W tym momencie na moralności Chanyeola rysowała się pierwsza rysa, ale chciał ją pogłębiać. Tak jak pogłębił pocałunek z Baekhyunem, który chętnie go oddał, wręcz tonąc w tej grzesznej przyjemności. Czuł ogromne podniecenie, które chciał z siebie wyrzucić, ale wiedział, że na razie nie mógł. Pracownia była nieodpowiednim miejscem na żadne zabawy, nawet pocałunek, ale oderwanie się od siebie było zbyt trudne.
Baekhyun nie musial stawać na palcach, bo Chanyeol wystraczająco się zniżył, ale nie mógł się powstrzymać, by nie badać swoimi dłońmi struktury skóry Parka. Była delikatna, owszem, ale nieco kująca od łagodnego zarostu, ale to nie odejmowało uroku Chanyeolowu, a wręcz jeszcze bardziej podniecało młodego Byuna. Później zsunął ręce na ramiona pokryte miękkim materiałem flanelowej koszuli, a na sam koniec zbadał skórę na szyi i tuż przy obojczykach.

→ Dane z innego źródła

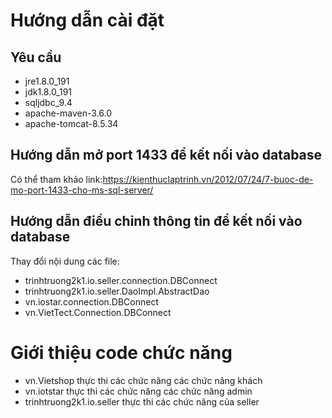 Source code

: # Hướng dẫn cài đặt
## Yêu cầu
- jre1.8.0_191
- jdk1.8.0_191
- sqljdbc_9.4
- apache-maven-3.6.0
- apache-tomcat-8.5.34
## Hướng dẫn mở port 1433 để kết nối vào database
Có thể tham khảo link:https://kienthuclaptrinh.vn/2012/07/24/7-buoc-de-mo-port-1433-cho-ms-sql-server/
## Hướng dẫn điều chỉnh thông tin để kết nối vào database
Thay đổi nội dung các file:
- trinhtruong2k1.io.seller.connection.DBConnect
- trinhtruong2k1.io.seller.DaoImpl.AbstractDao
- vn.iostar.connection.DBConnect
- vn.VietTect.Connection.DBConnect

# Giới thiệu code chức năng
- vn.Vietshop thực thi các chức năng các chức năng khách
- vn.iotstar thực thi các chức năng các chức năng admin
- trinhtruong2k1.io.seller thực thi các chức năng của seller
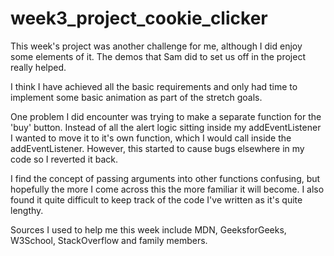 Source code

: # week3_project_cookie_clicker

This week's project was another challenge for me, although I did enjoy some elements of it. The demos that Sam did to set us off in the project really helped.

I think I have achieved all the basic requirements and only had time to implement some basic animation as part of the stretch goals.

One problem I did encounter was trying to make a separate function for the 'buy' button. Instead of all the alert logic sitting inside my addEventListener I wanted to move it to it's own function, which I would call inside the addEventListener. However, this started to cause bugs elsewhere in my code so I reverted it back.

I find the concept of passing arguments into other functions confusing, but hopefully the more I come across this the more familiar it will become. I also found it quite difficult to keep track of the code I've written as it's quite lengthy.

Sources I used to help me this week include MDN, GeeksforGeeks, W3School, StackOverflow and family members.

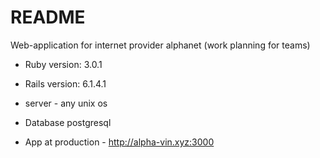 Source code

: # README

Web-application for internet provider alphanet (work planning for teams)

* Ruby version: 3.0.1

* Rails version: 6.1.4.1

* server - any unix os

* Database postgresql 

* App at production - http://alpha-vin.xyz:3000
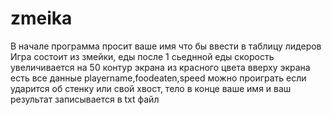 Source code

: # zmeika
В начале программа просит ваше имя что бы ввести в таблицу лидеров
Игра состоит из змейки, еды
после 1 сьеднной еды скорость увеличивается на 50
контур экрана из красного цвета
вверху экрана есть все данные playername,foodeaten,speed
можно проиграть если ударится об стенку или свой хвост, тело
в конце ваше имя и ваш результат записывается в txt файл 

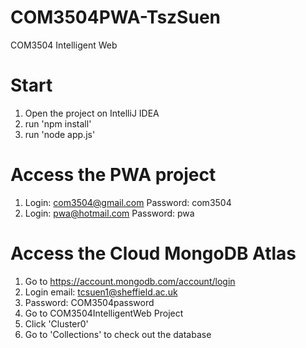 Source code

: # COM3504PWA-TszSuen
COM3504 Intelligent Web

# Start
1. Open the project on IntelliJ IDEA
2. run 'npm install'
3. run 'node app.js'

# Access the PWA project
1. Login: com3504@gmail.com
   Password: com3504
2. Login: pwa@hotmail.com
   Password: pwa

# Access the Cloud MongoDB Atlas
1. Go to https://account.mongodb.com/account/login
2. Login email: tcsuen1@sheffield.ac.uk
3. Password: COM3504password
4. Go to COM3504IntelligentWeb Project
5. Click 'Cluster0'
6. Go to 'Collections' to check out the database

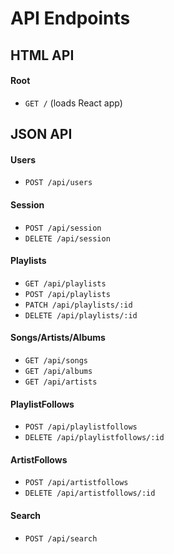 # API Endpoints

## HTML API
#### Root
  - `GET /` (loads React app)

## JSON API
#### Users
  - `POST /api/users`

#### Session
  - `POST /api/session`
  - `DELETE /api/session`

#### Playlists
  - `GET /api/playlists`
  - `POST /api/playlists`
  - `PATCH /api/playlists/:id`
  - `DELETE /api/playlists/:id`

#### Songs/Artists/Albums
  - `GET /api/songs`
  - `GET /api/albums`
  - `GET /api/artists`

#### PlaylistFollows
  - `POST /api/playlistfollows`
  - `DELETE /api/playlistfollows/:id`

#### ArtistFollows
  - `POST /api/artistfollows`
  - `DELETE /api/artistfollows/:id`

#### Search
  - `POST /api/search`
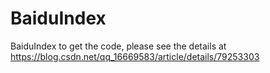 # BaiduIndex
BaiduIndex to get the code, please see the details at https://blog.csdn.net/qq_16669583/article/details/79253303
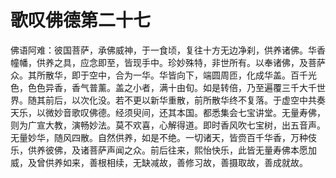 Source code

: # 歌叹佛德第二十七
佛语阿难：彼国菩萨，承佛威神，于一食顷，复往十方无边净刹，供养诸佛。华香幢幡，供养之具，应念即至，皆现手中。珍妙殊特，非世所有。以奉诸佛，及菩萨众。其所散华，即于空中，合为一华。华皆向下，端圆周匝，化成华盖。百千光色，色色异香，香气普薰。盖之小者，满十由旬。如是转倍，乃至遍覆三千大千世界。随其前后，以次化没。若不更以新华重散，前所散华终不复落。于虚空中共奏天乐，以微妙音歌叹佛德。经须臾间，还其本国。都悉集会七宝讲堂。无量寿佛，则为广宣大教，演畅妙法。莫不欢喜，心解得道。即时香风吹七宝树，出五音声。无量妙华，随风四散。自然供养，如是不绝。一切诸天，皆赍百千华香，万种伎乐，供养彼佛，及诸菩萨声闻之众。前后往来，熙怡快乐，此皆无量寿佛本愿加威，及曾供养如来，善根相续，无缺减故，善修习故，善摄取故，善成就故。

Sam Chanyeol nie był dłużny, jego dłonie były wręcz bezwstydne, bo wędrowały wszędzie gdzie się dało; poprzez talię, kuszące biodra, a nawet jędrny tyłek.
Badał go tylko przez materiał, już czując grzeszną chęć posiadania go, jednak musiał się jeszcze powstrzymać, ale wiedział, że miał w garści drobnego chłopaka.
Zakończył pocałunek przejeżdżając językiem po delikatnie opuchniętych ustach Baekhyuna, a ten zamiast się odsunąć, wcisnął twarz w zagłębienie jego szyi, stykając się ustami z jego wrażliwą skórą.
— Weź mnie, proszę. Nie wiem gdzie, ale weź mnie — wyrzucił spragniony, próbując ugasić ogień w jego wnętrzu, który czynił spustoszenia.
Tak, Chanyeol już go miał. I to cholernie mu się podobało.
♡♡♡
a/n: witajcie w nowym roku! Jak tam sylwester? Ja miałam szalonego i trochę się działo.
Tak, ten rozdział był dla mnie trochę trudny, więc pisałam go trochę, ale go skończyłam i teraz pojedziemy po całej linii. Będzie się działo, tak. Mam ochotę pisać smuty, a to opowiadanie będzie jak jeden wielki smut.
No dobra, do zobaczenia, ja idę czytać Makbeta, a mi się to nie uśmiecha. Kocham Was.